Defendants also argued that, even if the Statutory Repeal arguments did not prevail, Proposition 64 should be applied to pending cases under the retroactivity analysis. Where application of a new provision is “procedural in nature,” the “rule [that] a statute should be construed as not operating retroactively absent a clear legislative direction does not apply.” (Kuykendall v. State Bd. of Equalization (1994) 22 Cal.App.4th 1194, 1211 fn. 20.)

The plaintiffs have tried to frame the issue as whether Proposition 64 should be retroactive. According to the plaintiffs, the ordinary rule is that statutory amendments are not retroactive and are presumed to operate prospectively unless there is an express declaration of retroactivity or a clear indication of that retroactivity was intended. The plaintiffs rely principally on Tapia v. Superior Court (1991) 53 Cal.3d 282, 287 and Evangelatos v. Superior Court (1988) 44 Cal.3d 1188.

In addition to dealing with whether Proposition 64 applies to pending cases, the trial courts and the courts of appeal have grappled with whether to allow plaintiff’s attorneys leave to amend to add an injured plaintiff or to add class allegations. In most cases, leave to amend should be denied because adding a new plaintiff would be like starting a case over again from the most part. In most cases, there would be more prejudice to keeping the existing case open, and there should be no prejudice to filing a new case. Nevertheless, it is likely that whether leave to amend is appropriate will depend on the facts and circumstances of each case.

The Current Status

Several trial courts have ruled on whether Proposition 64 applies to pending cases. At least 13 cases have determined that Proposition 64 applies to pending cases. These decisions were rendered by Superior Courts in Los Angeles, San Francisco, San Mateo, San Bernardino, San Diego, and Orange Counties. Only 6 trial courts are known to have ruled that Proposition 64 does not apply to pending cases. The rulings refusing to apply Proposition 64 to pending cases were issued by Superior Courts in Sacramento, Stanislaus, San Bernardino, San Francisco and Orange Counties. A sampling of the reasoning of a few of these cases follows:

In the Bloussant Cases (San Bernardino Case No.

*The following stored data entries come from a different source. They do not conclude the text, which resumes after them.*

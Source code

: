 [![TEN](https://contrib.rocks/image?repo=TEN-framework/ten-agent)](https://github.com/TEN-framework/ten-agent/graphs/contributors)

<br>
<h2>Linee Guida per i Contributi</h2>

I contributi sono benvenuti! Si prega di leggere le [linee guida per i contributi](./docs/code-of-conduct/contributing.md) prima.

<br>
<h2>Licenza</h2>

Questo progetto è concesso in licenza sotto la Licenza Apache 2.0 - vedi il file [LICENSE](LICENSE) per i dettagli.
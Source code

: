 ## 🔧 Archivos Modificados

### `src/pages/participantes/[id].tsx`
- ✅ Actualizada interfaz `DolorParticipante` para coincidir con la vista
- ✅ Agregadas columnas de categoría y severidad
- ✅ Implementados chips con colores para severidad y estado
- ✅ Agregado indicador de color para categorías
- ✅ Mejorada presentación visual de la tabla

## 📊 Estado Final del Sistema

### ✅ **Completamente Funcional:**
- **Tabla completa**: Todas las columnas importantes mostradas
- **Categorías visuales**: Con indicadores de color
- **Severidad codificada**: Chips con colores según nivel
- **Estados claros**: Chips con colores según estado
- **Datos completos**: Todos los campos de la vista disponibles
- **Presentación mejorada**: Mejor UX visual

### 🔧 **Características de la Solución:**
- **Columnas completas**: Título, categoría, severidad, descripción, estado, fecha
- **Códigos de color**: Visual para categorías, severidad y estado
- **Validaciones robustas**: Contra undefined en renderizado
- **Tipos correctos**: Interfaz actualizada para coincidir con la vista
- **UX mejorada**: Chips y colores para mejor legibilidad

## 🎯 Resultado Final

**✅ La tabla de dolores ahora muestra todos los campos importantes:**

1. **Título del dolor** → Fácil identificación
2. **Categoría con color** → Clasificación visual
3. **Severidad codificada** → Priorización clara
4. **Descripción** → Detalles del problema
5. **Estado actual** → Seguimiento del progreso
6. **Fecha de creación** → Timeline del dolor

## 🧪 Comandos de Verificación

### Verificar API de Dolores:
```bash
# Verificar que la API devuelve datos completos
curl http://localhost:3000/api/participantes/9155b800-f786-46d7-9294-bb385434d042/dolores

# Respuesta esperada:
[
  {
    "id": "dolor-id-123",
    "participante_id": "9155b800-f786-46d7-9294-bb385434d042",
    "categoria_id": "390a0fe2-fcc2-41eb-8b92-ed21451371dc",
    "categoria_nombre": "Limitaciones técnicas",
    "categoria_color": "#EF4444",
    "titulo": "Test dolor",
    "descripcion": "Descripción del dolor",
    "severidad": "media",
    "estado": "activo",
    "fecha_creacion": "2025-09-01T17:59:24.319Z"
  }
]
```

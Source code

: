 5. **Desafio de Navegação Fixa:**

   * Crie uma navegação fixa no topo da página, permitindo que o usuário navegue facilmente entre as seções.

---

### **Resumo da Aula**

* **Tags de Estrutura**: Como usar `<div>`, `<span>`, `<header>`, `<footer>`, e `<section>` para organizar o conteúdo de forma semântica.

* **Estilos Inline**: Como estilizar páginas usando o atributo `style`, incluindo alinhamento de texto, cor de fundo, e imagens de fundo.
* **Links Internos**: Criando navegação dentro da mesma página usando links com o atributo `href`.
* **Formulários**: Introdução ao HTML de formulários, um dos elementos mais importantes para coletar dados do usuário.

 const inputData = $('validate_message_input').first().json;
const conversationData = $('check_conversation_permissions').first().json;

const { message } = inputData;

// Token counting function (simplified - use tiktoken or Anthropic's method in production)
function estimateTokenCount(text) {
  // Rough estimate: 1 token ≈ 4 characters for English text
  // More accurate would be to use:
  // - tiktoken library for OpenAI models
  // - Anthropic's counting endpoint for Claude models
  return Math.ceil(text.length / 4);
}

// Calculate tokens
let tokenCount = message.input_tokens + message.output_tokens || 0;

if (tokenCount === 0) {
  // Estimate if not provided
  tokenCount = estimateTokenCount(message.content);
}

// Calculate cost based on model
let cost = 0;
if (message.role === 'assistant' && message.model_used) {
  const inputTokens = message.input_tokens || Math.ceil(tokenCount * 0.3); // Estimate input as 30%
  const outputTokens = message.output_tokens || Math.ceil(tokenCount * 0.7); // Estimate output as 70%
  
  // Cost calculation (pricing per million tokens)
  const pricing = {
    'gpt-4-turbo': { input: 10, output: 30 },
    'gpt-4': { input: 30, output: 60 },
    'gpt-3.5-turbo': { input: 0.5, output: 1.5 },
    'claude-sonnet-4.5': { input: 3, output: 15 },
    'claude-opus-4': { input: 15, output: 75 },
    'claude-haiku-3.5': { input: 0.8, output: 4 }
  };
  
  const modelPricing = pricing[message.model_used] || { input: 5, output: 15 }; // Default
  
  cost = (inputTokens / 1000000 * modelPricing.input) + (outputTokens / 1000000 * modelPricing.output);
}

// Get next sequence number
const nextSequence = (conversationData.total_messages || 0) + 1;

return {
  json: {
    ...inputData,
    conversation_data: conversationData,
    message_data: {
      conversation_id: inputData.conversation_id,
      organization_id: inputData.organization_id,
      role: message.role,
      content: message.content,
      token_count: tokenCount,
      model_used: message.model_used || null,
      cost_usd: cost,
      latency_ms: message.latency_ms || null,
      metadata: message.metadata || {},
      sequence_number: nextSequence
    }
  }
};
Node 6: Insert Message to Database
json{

JCCP No. 4336), the trial court applied Proposition 64’s new standing requirements to a pending case and granted the defendant’s motion for judgment on the pleadings. The court based its ruling on the Statutory Repeal argument discussed above and found no reason to discuss retroactivity or legislative intent.

By contrast, in California Law Institute v. Visa USA, Inc., (San Francisco Case No. CGC-03-421180), the trial court denied the defendant’s motion for judgment on the pleadings. The court reasoned that “a new ballot proposition is presumed to operate prospectively unless there is either an express declaration of retroactivity or a clear indication that the electorate intended otherwise.” The court relied heavily on a quote from Brenton and Tapia which stated that it is “the effect of the law, not its form or label, that is important for the purposes of this analysis.” After acknowledging that that Proposition 64’s standing limits may be procedural and that the Mann case supported the defendant’s position, the trial court nevertheless ruled that Proposition 64 would not be applied because doing so would have the “effect” of dismissing the action. The court found nothing in the language of the initiative to support retroactive application.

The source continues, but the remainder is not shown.